Quais mecanismos se fazem necessários, para que o público e o privado trabalhem de uma forma transparente na administração dos presídios, se caso isso venha ocorrer um dia em maiores proporções?

Boa capacitação dos dois lados é essencial, porém, como cabe ao poder público a responsabilidade pela gestão prisional, é necessário que nossos gestores prisionais do lado do setor público melhorem suas competências tanto para a execução na modalidade tradicional quanto para a gestão de contratos junto a atores privados, até mesmo para poder cobrá-los. Licitar de forma transparente é essencial, assim como estruturas de fiscalização que garantam o cumprimento da lei e o bom uso do dinheiro público. Os órgãos de controle são muito importantes, mas precisam ser realistas em suas demandas sob pena de inviabilizar qualquer tipo de provisão, seja pública ou com o apoio de atores privados. O Estado precisa ser crível, como disse antes, não entrando em conluio com o setor privado ou com facções criminosas, não comprometendo as boas práticas de operação das prisões por meio de acordos espúrios (como ocorreu em Manaus) e não realizando indicações políticas a prestadores de serviço. No caso de prisões terceirizadas é imprescindível que os diretores responsáveis pelas unidades estejam alinhados com o que preconiza a lei e tenham conduta ilibada. Novamente, indicações políticas devem ser evitadas para a direção das prisões terceirizadas, uma vez que podem dar margem ao conluio com operadores privados ruins ou a perseguições junto a operadores privados que se neguem a entrar em arranjos fraudulentos. Por fim, um bom entrosamento com o judiciário é fundamental para evitar superlotação. Sem isso, a provisão privada tende a ser tão ruim quanto a provisão pública. Como se vê é um esforço articulado que necessita de lideranças políticas fortes para dar credibilidade ao processo, coordenar esforços e explicitar que qualquer coisa fora da legalidade não será tolerada.

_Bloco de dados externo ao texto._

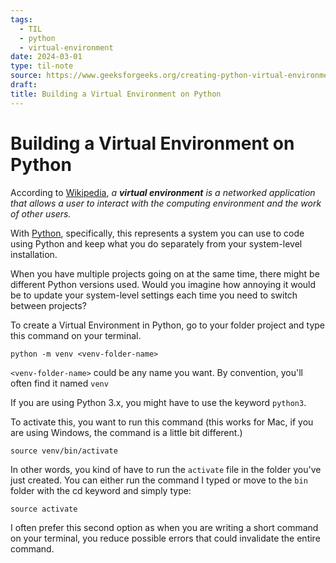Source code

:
 ```yaml
---
tags:
  - TIL
  - python
  - virtual-environment
date: 2024-03-01
type: til-note
source: https://www.geeksforgeeks.org/creating-python-virtual-environment-windows-linux/
draft: 
title: Building a Virtual Environment on Python
---
```

# Building a Virtual Environment on Python

According to [Wikipedia](https://en.wikipedia.org/wiki/Virtual_environment), *a **virtual environment** is a networked application that allows a user to interact with the computing environment and the work of other users.*

With [Python](https://www.python.org/), specifically, this represents a system you can use to code using Python and keep what you do separately from your system-level installation.

When you have multiple projects going on at the same time, there might be different Python versions used. Would you imagine how annoying it would be to update your system-level settings each time you need to switch between projects?

To create a Virtual Environment in Python, go to your folder project and type this command on your terminal.

`python -m venv <venv-folder-name>`

`<venv-folder-name>` could be any name you want. By convention, you'll often find it named `venv`

If you are using Python 3.x, you might have to use the keyword `python3`.

To activate this, you want to run this command (this works for Mac, if you are using Windows, the command is a little bit different.)

`source venv/bin/activate`

In other words, you kind of have to run the `activate` file in the folder you've just created. You can either run the command I typed or move to the `bin` folder with the cd keyword and simply type:

`source activate` 

I often prefer this second option as when you are writing a short command on your terminal, you reduce possible errors that could invalidate the entire command.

O que mais lhe alarmou em suas pesquisas sobre o sistema prisional brasileiro?

Não sei se alarmar é o termo, mas a forma pouco profissional como o tema, em geral, é tratado salta aos olhos. Embora, tenhamos alguns bons profissionais atuando, no geral o cenário é desolador e o “eu acho” sem nenhum respaldo técnico por parte dos detentores do micro poder acaba dando a tônica. O comando da política penitenciária nos estados, via de regra, oscila entre a negação do problema e coleções de frases de efeito vazias que cada vez convencem menos. São décadas assim e os resultados falam por si.

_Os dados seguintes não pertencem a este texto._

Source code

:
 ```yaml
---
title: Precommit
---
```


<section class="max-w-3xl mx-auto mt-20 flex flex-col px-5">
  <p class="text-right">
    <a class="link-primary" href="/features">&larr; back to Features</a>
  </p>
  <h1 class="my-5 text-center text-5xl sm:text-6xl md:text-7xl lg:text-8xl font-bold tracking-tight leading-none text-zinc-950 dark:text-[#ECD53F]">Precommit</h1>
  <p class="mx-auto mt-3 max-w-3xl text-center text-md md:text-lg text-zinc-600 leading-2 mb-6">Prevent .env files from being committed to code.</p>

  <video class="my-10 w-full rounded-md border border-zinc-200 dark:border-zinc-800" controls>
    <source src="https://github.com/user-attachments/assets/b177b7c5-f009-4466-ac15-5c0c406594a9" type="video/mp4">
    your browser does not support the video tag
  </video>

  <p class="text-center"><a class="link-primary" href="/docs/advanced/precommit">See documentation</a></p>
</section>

Saindo um pouco do assunto, o senhor afirmou que o patrimonialismo trava o Brasil. Acredita que teremos líderes num futuro próximo, que saibam encarar o negócio público como público e não como uma extensão dos seus negócios particulares?

O patrimonialismo é um grande problema que atinge o país de diversas formas. No caso da Justiça Criminal, o mesmo Judiciário que é lento para analisar certos casos é célere para analisar outros, não raro com decisões tomadas na madrugada e em finais de semana se a parte interessada é bem conectada. Em geral, a punição nesse país ainda se restringe àqueles que não estão bem posicionados para se fazer ouvir e os dois pesos e duas medidas ainda prevalecem. Isso gera um sentimento generalizado de descrença nas instituições. O uso do que é público para fins privados e o abuso da posição dominante está em todos os lados a começar pela barganha na escolha dos dirigentes do Legislativo, passando pelo vereador que em troca de apoio exige que as obras da prefeitura e a coleta do lixo sejam entregues a parentes ou amigos e chegando ao fiscal dos ambulantes nas ruas. O quadro generalizado de compadrio e expropriação do Estado por indivíduos e grupos de interesse abre as portas para as pequenas transgressões que, embora individualmente pareçam insignificantes, somadas, ajudam a explicar porque os serviços públicos no Brasil, em geral, são ruins. Infelizmente, dentro do atual sistema político brasileiro, não vejo lideranças políticas capazes de romper com esse círculo vicioso patrimonialista que só faz afastar os bons quadros da política.